▶ **Exercise details**
Filter the listing below, please, and copy only the lines with the word "dependencies".

BEGIN

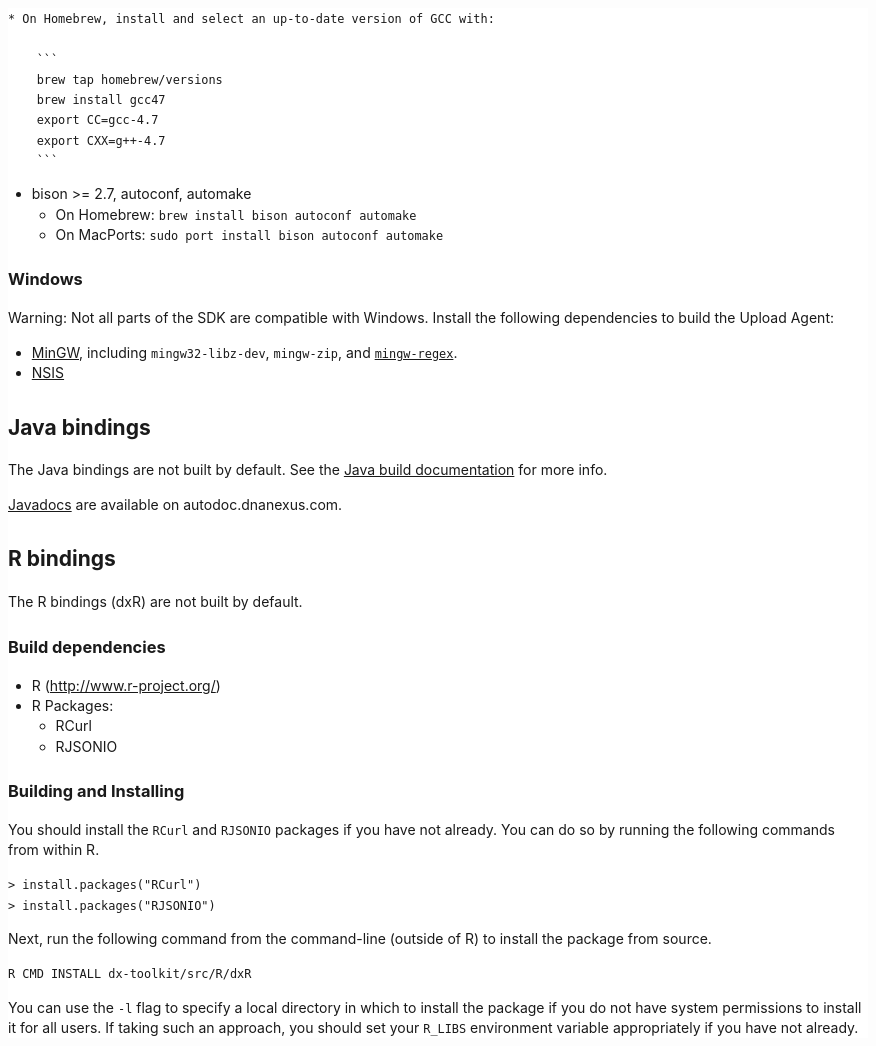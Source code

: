     * On Homebrew, install and select an up-to-date version of GCC with:

        ```
        brew tap homebrew/versions
        brew install gcc47
        export CC=gcc-4.7
        export CXX=g++-4.7
        ```
* bison >= 2.7, autoconf, automake
  * On Homebrew: `brew install bison autoconf automake`
  * On MacPorts: `sudo port install bison autoconf automake`

### Windows
Warning: Not all parts of the SDK are compatible with Windows. Install the following dependencies to build the Upload Agent:

* [MinGW](http://www.mingw.org/), including `mingw32-libz-dev`, `mingw-zip`, and [`mingw-regex`](http://sourceforge.net/projects/mingw/files/Other/UserContributed/regex/mingw-regex-2.5.1/).
* [NSIS](http://nsis.sourceforge.net/)

Java bindings
-------------

The Java bindings are not built by default. See the [Java build
documentation](src/java/Readme.md) for more info.

[Javadocs](http://autodoc.dnanexus.com/bindings/java/current/) are available on
autodoc.dnanexus.com.

R bindings
----------

The R bindings (dxR) are not built by default.

### Build dependencies

* R (http://www.r-project.org/)
* R Packages:
    - RCurl
    - RJSONIO

### Building and Installing

You should install the `RCurl` and `RJSONIO` packages if you have not
already.  You can do so by running the following commands from within
R.

    > install.packages("RCurl")
    > install.packages("RJSONIO")

Next, run the following command from the command-line (outside of R)
to install the package from source.

    R CMD INSTALL dx-toolkit/src/R/dxR

You can use the `-l` flag to specify a local directory in which to
install the package if you do not have system permissions to install
it for all users.  If taking such an approach, you should set your
`R_LIBS` environment variable appropriately if you have not already.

END

▶ **Answer section**
Warning: Not all parts of the SDK are compatible with Windows. Install the following dependencies to build the Upload Agent:
### Build dependencies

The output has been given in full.